Google Groups no longer supports new Usenet posts or subscriptions. Historical content remains viewable.
Dismiss

combinator-based text formatting

1 view
Skip to first unread message

Alex Shinn

unread,
Jun 25, 2007, 2:01:17 AM6/25/07
to
Hi,

The first public release of a new combinator-based formatting
library is available at:

http://synthcode.com/scheme/fmt/

It has everything you could want from a format-string library and
more, including multi-line columnar output and a C pretty-printer
that makes it extremely easy to generate C code. In general it
isn't notably more verbose than format strings, is much easier to
read, and is overall more powerful and extensible.

The current implementation is written in portable R[45]RS Scheme
using SRFI's 1, 6 and 13. It has been tested with Chicken, Gauche,
PLT Scheme and Scheme48, and includes packages for each of these.
The Chicken egg should be available shortly, and the PLT package is
at

http://synthcode.com/scheme/fmt/fmt.plt

This is still a preview release - it's stable and fairly well
tested, but I'm looking for feedback and am willing to change some
aspects of the API.

--
Alex

Eric Hanchrow

unread,
Jun 25, 2007, 11:04:50 AM6/25/07
to
>>>>> "Alex" == Alex Shinn <alex...@gmail.com> writes:

Alex> ... the PLT package is at

Alex> http://synthcode.com/scheme/fmt/fmt.plt

Do you intend to eventually distribute the PLT package via their
"planet" system (http://planet.plt-scheme.org/)? That would be very
convenient for us PLT users.

--
The reason the young care so much about prestige is that the
people they want to impress are not very discerning.
-- Paul Graham

Alex Shinn

unread,
Jun 28, 2007, 11:58:04 AM6/28/07
to
On Jun 26, 12:04 am, Eric Hanchrow <off...@blarg.net> wrote:

> >>>>> "Alex" == Alex Shinn <alexsh...@gmail.com> writes:
>
> Alex> ... the PLT package is at
>
> Alex> http://synthcode.com/scheme/fmt/fmt.plt
>
> Do you intend to eventually distribute the PLT package via their
> "planet" system (http://planet.plt-scheme.org/)? That would be very
> convenient for us PLT users.

Sure, I'd be happy to provide both planet and non-planet
versions. I've made a planet package but currently am getting

"Oops! An internal error occured."

whenever I try to upload to planet.plt-scheme.org.

--
Alex

RCN Newsgroups

unread,
Jun 28, 2007, 1:23:37 PM6/28/07
to
Hi, Alex:

Thanks for a great library. I have a suggestion: I think fmt would be much
easier to learn
if you named your simple combinators after CL/SRFI48 formatting directives,
(~a for dsp, ~s for wrt,
~y for pretty etc.), e.g.:

(fmt #f "Result: " (~d count) " branches in " (~s tree) ~%)

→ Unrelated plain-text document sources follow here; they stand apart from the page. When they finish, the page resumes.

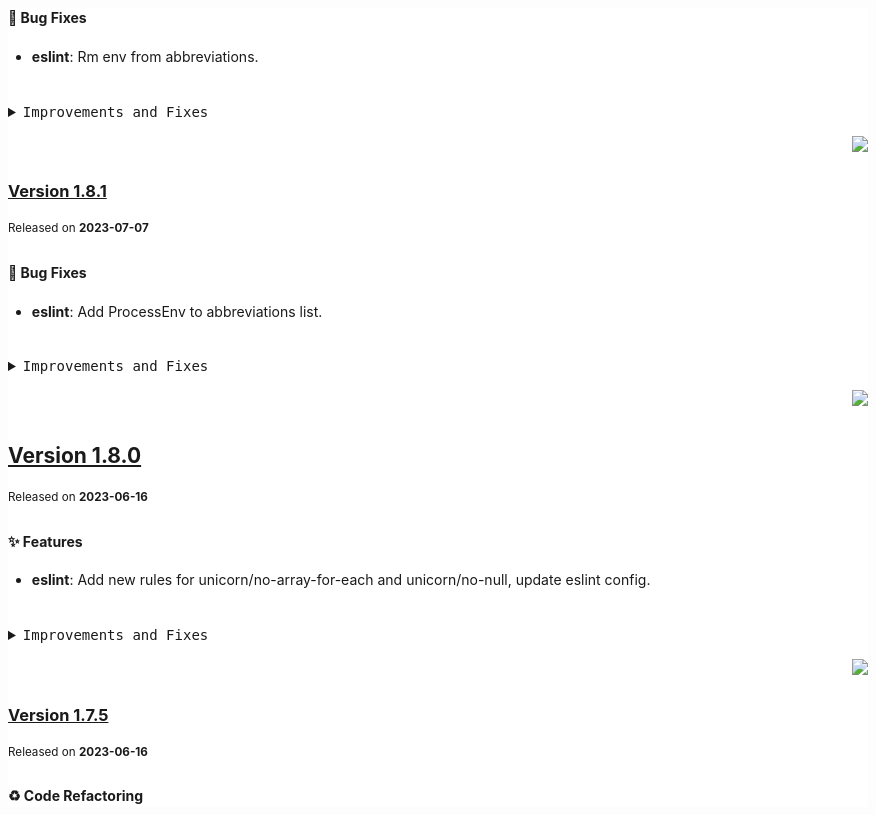 #### 🐛 Bug Fixes

- **eslint**: Rm env from abbreviations.

<br/>

<details><summary><kbd>Improvements and Fixes</kbd></summary></details>

<div align="right">

[![](https://img.shields.io/badge/-BACK_TO_TOP-151515?style=flat-square)](#readme-top)

</div>

### [Version 1.8.1](https://github.com/lobehub/lobe-lint/compare/v1.8.0...v1.8.1)

<sup>Released on **2023-07-07**</sup>

#### 🐛 Bug Fixes

- **eslint**: Add ProcessEnv to abbreviations list.

<br/>

<details><summary><kbd>Improvements and Fixes</kbd></summary></details>

<div align="right">

[![](https://img.shields.io/badge/-BACK_TO_TOP-151515?style=flat-square)](#readme-top)

</div>

## [Version 1.8.0](https://github.com/lobehub/lobe-lint/compare/v1.7.5...v1.8.0)

<sup>Released on **2023-06-16**</sup>

#### ✨ Features

- **eslint**: Add new rules for unicorn/no-array-for-each and unicorn/no-null, update eslint config.

<br/>

<details><summary><kbd>Improvements and Fixes</kbd></summary></details>

<div align="right">

[![](https://img.shields.io/badge/-BACK_TO_TOP-151515?style=flat-square)](#readme-top)

</div>

### [Version 1.7.5](https://github.com/lobehub/lobe-lint/compare/v1.7.4...v1.7.5)

<sup>Released on **2023-06-16**</sup>

#### ♻ Code Refactoring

The leading ~ can be used in names of more advanced combinators too, so
there will be
fewer name conflicts and better separation between regular calculations and
formatting.

-Sergei


"Alex Shinn" <alex...@gmail.com> wrote in message
news:1182751277.9...@d30g2000prg.googlegroups.com...

Alex Shinn

unread,
Jun 29, 2007, 6:22:15 AM6/29/07
to
On Jun 26, 12:04 am, Eric Hanchrow <off...@blarg.net> wrote:
> >>>>> "Alex" == Alex Shinn <alexsh...@gmail.com> writes:
>
> Alex> ... the PLT package is at
>
> Alex> http://synthcode.com/scheme/fmt/fmt.plt
>
> Do you intend to eventually distribute the PLT package via their
> "planet" system (http://planet.plt-scheme.org/)? That would be very
> convenient for us PLT users.

OK, you can now access the library from Planet with
the following:

(require (planet "fmt.ss" ("ashinn" "fmt.plt" 1 0)))

and optionally

(require (planet "fmt-c.ss" ("ashinn" "fmt.plt" 1 0)))
(require (planet "fmt-color.ss" ("ashinn" "fmt.plt" 1 0)))
(require (planet "fmt-unicode.ss" ("ashinn" "fmt.plt" 1 0)))

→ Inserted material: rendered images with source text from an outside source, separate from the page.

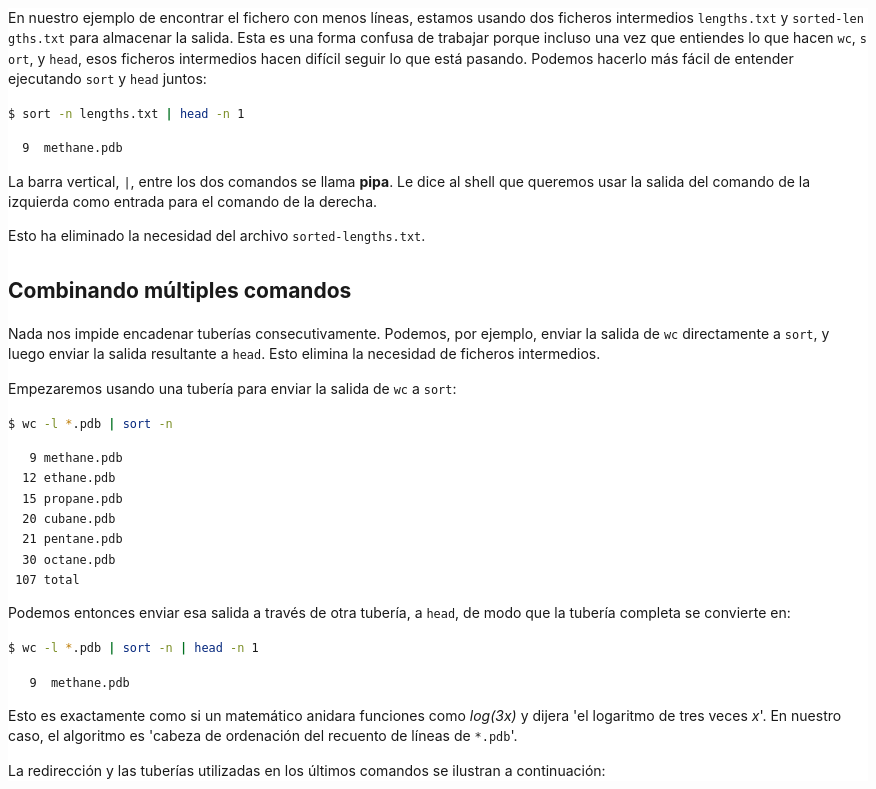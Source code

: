 En nuestro ejemplo de encontrar el fichero con menos líneas, estamos usando dos ficheros intermedios `lengths.txt` y `sorted-lengths.txt` para almacenar la salida. Esta es una forma confusa de trabajar porque incluso una vez que entiendes lo que hacen `wc`, `sort`, y `head`, esos ficheros intermedios hacen difícil seguir lo que está pasando. Podemos hacerlo más fácil de entender ejecutando `sort` y `head` juntos:

```bash
$ sort -n lengths.txt | head -n 1
```

```output
  9  methane.pdb
```

La barra vertical, `|`, entre los dos comandos se llama **pipa**. Le dice al shell que queremos usar la salida del comando de la izquierda como entrada para el comando de la derecha.

Esto ha eliminado la necesidad del archivo `sorted-lengths.txt`.

## Combinando múltiples comandos

Nada nos impide encadenar tuberías consecutivamente. Podemos, por ejemplo, enviar la salida de `wc` directamente a `sort`, y luego enviar la salida resultante a `head`. Esto elimina la necesidad de ficheros intermedios.

Empezaremos usando una tubería para enviar la salida de `wc` a `sort`:

```bash
$ wc -l *.pdb | sort -n
```

```output
   9 methane.pdb
  12 ethane.pdb
  15 propane.pdb
  20 cubane.pdb
  21 pentane.pdb
  30 octane.pdb
 107 total
```

Podemos entonces enviar esa salida a través de otra tubería, a `head`, de modo que la tubería completa se convierte en:

```bash
$ wc -l *.pdb | sort -n | head -n 1
```

```output
   9  methane.pdb
```

Esto es exactamente como si un matemático anidara funciones como *log(3x)* y dijera 'el logaritmo de tres veces *x*'. En nuestro caso, el algoritmo es 'cabeza de ordenación del recuento de líneas de `*.pdb`'.

La redirección y las tuberías utilizadas en los últimos comandos se ilustran a continuación:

I haven't converted the docs to text yet, so you'll
still want to use the online manual from synthcode.com.

--
Alex

Alex Shinn

unread,
Jun 29, 2007, 6:34:18 AM6/29/07
to
Hi,

On Jun 29, 2:23 am, "RCN Newsgroups" <e...@acm.org> wrote:
>
> Thanks for a great library. I have a suggestion: I think fmt would be much
> easier to learn
> if you named your simple combinators after CL/SRFI48 formatting directives,
> (~a for dsp, ~s for wrt,
> ~y for pretty etc.), e.g.:
>
> (fmt #f "Result: " (~d count) " branches in " (~s tree) ~%)

Well, this example could just as well be written:

(fmt #f "Result: " count " branches in " tree nl)

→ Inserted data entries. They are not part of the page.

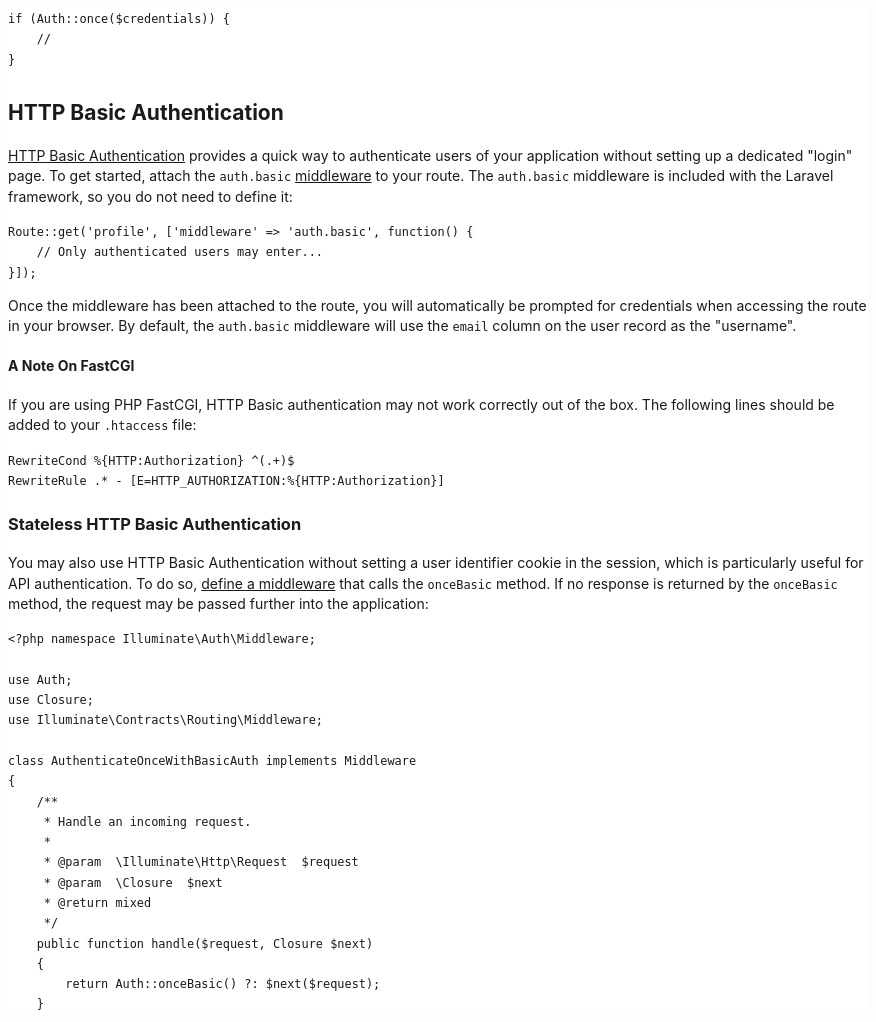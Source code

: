     if (Auth::once($credentials)) {
        //
    }

<a name="http-basic-authentication"></a>
## HTTP Basic Authentication

[HTTP Basic Authentication](http://en.wikipedia.org/wiki/Basic_access_authentication) provides a quick way to authenticate users of your application without setting up a dedicated "login" page. To get started, attach the `auth.basic` [middleware](/docs/{{version}}/middleware) to your route. The `auth.basic` middleware is included with the Laravel framework, so you do not need to define it:

    Route::get('profile', ['middleware' => 'auth.basic', function() {
        // Only authenticated users may enter...
    }]);

Once the middleware has been attached to the route, you will automatically be prompted for credentials when accessing the route in your browser. By default, the `auth.basic` middleware will use the `email` column on the user record as the "username".

#### A Note On FastCGI

If you are using PHP FastCGI, HTTP Basic authentication may not work correctly out of the box. The following lines should be added to your `.htaccess` file:

    RewriteCond %{HTTP:Authorization} ^(.+)$
    RewriteRule .* - [E=HTTP_AUTHORIZATION:%{HTTP:Authorization}]

<a name="stateless-http-basic-authentication"></a>
### Stateless HTTP Basic Authentication

You may also use HTTP Basic Authentication without setting a user identifier cookie in the session, which is particularly useful for API authentication. To do so, [define a middleware](/docs/{{version}}/middleware) that calls the `onceBasic` method. If no response is returned by the `onceBasic` method, the request may be passed further into the application:

    <?php namespace Illuminate\Auth\Middleware;

    use Auth;
    use Closure;
    use Illuminate\Contracts\Routing\Middleware;

    class AuthenticateOnceWithBasicAuth implements Middleware
    {
        /**
         * Handle an incoming request.
         *
         * @param  \Illuminate\Http\Request  $request
         * @param  \Closure  $next
         * @return mixed
         */
        public function handle($request, Closure $next)
        {
            return Auth::onceBasic() ?: $next($request);
        }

The formatters that translate directly from CL formatting
are actually used quite rarely. I'll add some side-by-side
comparisons of CL's format vs. fmt in the next release.

Also, I think this would actually make it harder to learn
for people not familiar with CL's format. One of the
problems with CL's format is no matter how much I use it
(and no matter how many times I've implemented my own
version) I can never remember all the obscure formatters.
I want to take advantage of being able to have readable
names (without making them too long for common cases
since I have to compete with ultra-concise format strings).

On the other hand, I'm not especially happy with the names,
and am willing to consider alternatives. ~ could work as
a general prefix, yielding ~write, ~display, ~pad, etc.
The first version actually used a >> suffix (e.g. write>>),
but the code started to look very ugly when you had lots
of these chained together.

--
Alex

Sergei Egorov

unread,
Jun 29, 2007, 3:13:11 PM6/29/07
to
"Alex Shinn" <alex...@gmail.com> wrote in message
news:1183113258.8...@e9g2000prf.googlegroups.com...
>
>> ...

>> (fmt #f "Result: " (~d count) " branches in " (~s tree) ~%)
>
> Well, this example could just as well be written:
>
> (fmt #f "Result: " count " branches in " tree nl)
>

Printing things in a reasonable way by default is a desirable
thing, but it is not what this library is about. I can tweak
my example a little to make it more clear:

(fmt #f "Result: #x" (~x count) " branches in " (~d tree) ~%)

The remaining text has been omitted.